Shortly after moving I had to get groceries for the first time.  I was so nervous and sweaty.  I also had not thought through how wearing my mask with my glasses and breathing would cause my glasses to remain foggy the entire trip.  I went right when Kroger opened up on a week day morning and by the time I got my groceries there was a long line down the center aisle to check out, but hardly anyone in self check out.  So I took almost $300 worth of groceries through self checkout.  I got called out immediately because I had two 6 packs of toilet paper and didn’t know there was a limit of one per household.  I pleaded my case as a family of 9, but no go.  A kind lady grabbed them out of my cart and bought them for me and insisted I not pay her back.  Her treat.  I cried.  When my total was around $260 my machine froze up.  The kind self checkout cashier tried helping, but alas.  So we started filling my cart with my bagged groceries and she moved me to her own machine.  As she was scanning the last of my produce I dropped an entire container of blueberries all over the floor by one of the exits.  Blueberries everywhere.  At this point I had sweated through my shirt and in my foggy glasses was frantically trying to pick blueberries up off the floor.  I finally paid and left ripping my facemask off in the parking lot and tossing it in a trash can.  As I was loading my car I found two 6 packs of beer I had not paid for hidden under all the bags.  Normally I would have gone back in and paid for them, but I took one look at that beer and then back at the store and then at my sweaty pit stained shirt and said to myself, “No way in hell.”

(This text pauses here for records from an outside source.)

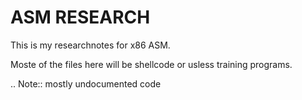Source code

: ASM RESEARCH
============

This is my researchnotes for x86 ASM.

Moste of the files here will be shellcode or usless training programs.

.. Note:: mostly undocumented code

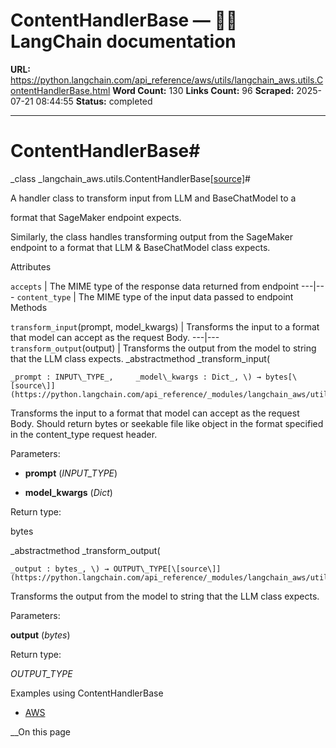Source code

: # ContentHandlerBase — 🦜🔗 LangChain  documentation

**URL:** https://python.langchain.com/api_reference/aws/utils/langchain_aws.utils.ContentHandlerBase.html
**Word Count:** 130
**Links Count:** 96
**Scraped:** 2025-07-21 08:44:55
**Status:** completed

---

# ContentHandlerBase\#

_class _langchain\_aws.utils.ContentHandlerBase[\[source\]](https://python.langchain.com/api_reference/_modules/langchain_aws/utils.html#ContentHandlerBase)\#     

A handler class to transform input from LLM and BaseChatModel to a

format that SageMaker endpoint expects.

Similarly, the class handles transforming output from the SageMaker endpoint to a format that LLM & BaseChatModel class expects.

Attributes

`accepts` | The MIME type of the response data returned from endpoint   ---|---   `content_type` | The MIME type of the input data passed to endpoint      Methods

`transform_input`\(prompt, model\_kwargs\) | Transforms the input to a format that model can accept as the request Body.   ---|---   `transform_output`\(output\) | Transforms the output from the model to string that the LLM class expects.      _abstractmethod _transform\_input\(

    _prompt : INPUT\_TYPE_,     _model\_kwargs : Dict_, \) → bytes[\[source\]](https://python.langchain.com/api_reference/_modules/langchain_aws/utils.html#ContentHandlerBase.transform_input)\#     

Transforms the input to a format that model can accept as the request Body. Should return bytes or seekable file like object in the format specified in the content\_type request header.

Parameters:     

  * **prompt** \(_INPUT\_TYPE_\)

  * **model\_kwargs** \(_Dict_\)

Return type:     

bytes

_abstractmethod _transform\_output\(

    _output : bytes_, \) → OUTPUT\_TYPE[\[source\]](https://python.langchain.com/api_reference/_modules/langchain_aws/utils.html#ContentHandlerBase.transform_output)\#     

Transforms the output from the model to string that the LLM class expects.

Parameters:     

**output** \(_bytes_\)

Return type:     

_OUTPUT\_TYPE_

Examples using ContentHandlerBase

  * [AWS](https://python.langchain.com/docs/integrations/providers/aws/)

__On this page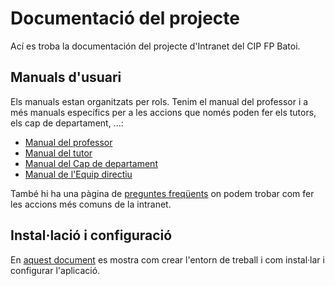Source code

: # Documentació del projecte
Ací es troba la documentación del projecte d'Intranet del CIP FP Batoi.

## Manuals d'usuari
Els manuals estan organitzats per rols. Tenim el manual del professor i a més manuals específics per a les accions que només poden fer els tutors, els cap de departament, ...:
* [Manual del professor](manual-profe.md)
* [Manual del tutor](manual-tutor.md)
* [Manual del Cap de departament](manual-cap.md)
* [Manual de l'Equip directiu](manual-dir.md)

També hi ha una pàgina de [preguntes freqüents](./faqs.md) on podem trobar com fer les accions més comuns de la intranet.

## Instal·lació i configuració
En [aquest document](setup.md) es mostra com crear l'entorn de treball i com instal·lar i configurar l'aplicació.

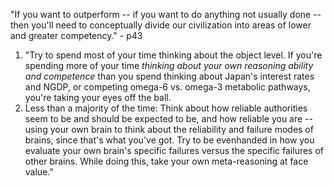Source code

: "If you want to outperform -- if you want to do anything not usually done -- 
then you'll need to conceptually divide our civilization into areas of lower 
and greater competency." - p43 

1. "Try to spend most of your time thinking about the object level. If you're 
spending more of your time *thinking about your own reasoning ability and 
competence* than you spend thinking about Japan's interest rates and NGDP, or 
competing omega-6 vs. omega-3 metabolic pathways, you're taking your eyes off 
the ball. 
2. Less than a majority of the time: Think about how reliable authorities seem 
to be and should be expected to be, and how reliable you are -- using your own 
brain to think about the reliability and failure modes of brains, since that's 
what you've got. Try to be evenhanded in how you evaluate your own brain's 
specific failures versus the specific failures of other brains. While doing 
this, take your own meta-reasoning at face value."
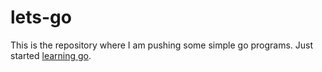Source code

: # lets-go

This is the repository where I am pushing some simple go programs. Just started [learning go](https://gobyexample.com).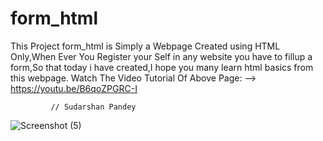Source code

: # form_html
This Project form_html is Simply a Webpage Created using HTML Only,When Ever You Register your Self in any website you have to fillup a form,So that today i have created,I hope you many learn html basics from this webpage.
Watch The Video Tutorial Of Above Page:
--> https://youtu.be/B6qoZPGRC-I 

             // Sudarshan Pandey
![Screenshot (5)](https://user-images.githubusercontent.com/94542120/147380788-10a96047-cca6-4178-8072-569b78e293e9.png)
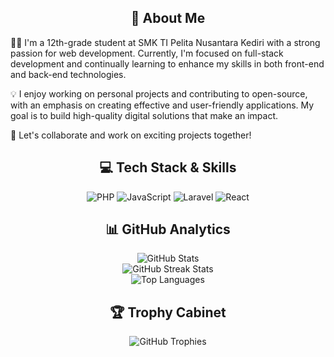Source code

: 
<h2 align="center">🚀 About Me</h2>

<p>
  👨‍💻 I'm a 12th-grade student at SMK TI Pelita Nusantara Kediri with a strong passion for web development. Currently, I'm focused on full-stack development and continually learning to enhance my skills in both front-end and back-end technologies.
</p>

<p>
💡 I enjoy working on personal projects and contributing to open-source, with an emphasis on creating effective and user-friendly applications. My goal is to build high-quality digital solutions that make an impact.
</p>

<p>
🤝 Let's collaborate and work on exciting projects together!
</p>

<h2 align="center">💻 Tech Stack & Skills</h2>

<p align="center">
  <img src="https://img.shields.io/badge/PHP-777BB4?style=for-the-badge&logo=php&logoColor=white" alt="PHP" />
  <img src="https://img.shields.io/badge/JavaScript-F7DF1E?style=for-the-badge&logo=javascript&logoColor=black" alt="JavaScript" />
  <img src="https://img.shields.io/badge/Laravel-FF2D20?style=for-the-badge&logo=laravel&logoColor=white" alt="Laravel" />
  <img src="https://img.shields.io/badge/React-20232A?style=for-the-badge&logo=react&logoColor=61DAFB" alt="React" />
</p>


<h2 align="center">📊 GitHub Analytics</h2>

<div align="center">
  <img src="https://github-readme-stats.vercel.app/api?username=henryjonathnn&show_icons=true&theme=radical" alt="GitHub Stats" />
</div>

<div align="center">
  <img src="https://github-readme-streak-stats.herokuapp.com/?user=henryjonathnn&theme=radical" alt="GitHub Streak Stats" />
</div>

<div align="center">
  <img src="https://github-readme-stats.vercel.app/api/top-langs/?username=henryjonathnn&layout=compact&theme=radical" alt="Top Languages" />
</div>

<h2 align="center">🏆 Trophy Cabinet</h2>

<div align="center">
  <img src="https://github-profile-trophy.vercel.app/?username=henryjonathnn&theme=radical&column=4&margin-w=15&margin-h=15" alt="GitHub Trophies" />
</div>

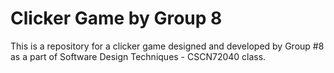 # Clicker Game by Group 8
This is a repository for a clicker game designed and developed by Group #8 as a part of Software Design Techniques - CSCN72040 class.
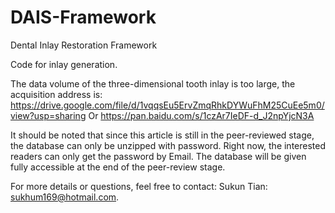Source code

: # DAIS-Framework
Dental Inlay Restoration Framework

Code for inlay generation.

The data volume of the three-dimensional tooth inlay is too large, the acquisition address is: 
https://drive.google.com/file/d/1vqqsEu5ErvZmqRhkDYWuFhM25CuEe5m0/view?usp=sharing Or https://pan.baidu.com/s/1czAr7IeDF-d_J2npYjcN3A 

It should be noted that since this article is still in the peer-reviewed stage, the database can only be unzipped with password. 
Right now, the interested readers can only get the password by Email. The database will be given fully accessible at the end of the peer-review stage. 

For more details or questions, feel free to contact:
Sukun Tian: sukhum169@hotmail.com.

And that about sums up our quarantine experience so far.  Hahahahaha.  We are staying home and Josh or myself are only going out for groceries or for Leo’s blood draws.  We’re ordering groceries when we can.  And even after 64 days I still get stressed and anxious if I have to go into a store.  Even more so when I have to take Leo out.  He’s the only one who has weekly medical appointments we still have to attend and what I really want to do is stick him in a bubble.  We are doing all the things we are supposed to do, but it was very sobering to hear his cardiologist talk about the precautions we should be taking with our children. Even though Leo’s little heart got a great report I still sat in my car afterwards and just cried.  It feels really heavy and hard and sad right now.  It just feels like a lot.

So I’ll wrap it up with a few numbers.  We’ve taken approximately 1,564 walks/bike rides.  We’ve gone through 822 individual bags of chips, 32 family sized bags of peanut butter M&Ms, 10,000 pieces of bread and Harper has made 170 batches of chocolate chip cookies.  We’ve watched 389 movies and our kids have spent 800,000 hours playing video games or on the iPad watching brainless youtube videos.  We’ve downloaded 65 new educational apps and used 2 of them them twice.  We’ve logged onto 243 zoom calls and I’ve cursed 605,893 times…there’s been a lot of cursing.  And the tears, how do you even keep count of those.  And we’re still here.  Still making it.  Still holding on tight.  Still feeling crazy.  Still waking up each morning baffled by how we got here.  Still angry. Still sad.  Still in awe of the beauty around us.  Still knowing we’re the luckiest.  Still jaded.  Still stubborn hope holders.  And still looking for those bright spots in the darkness because they are always there.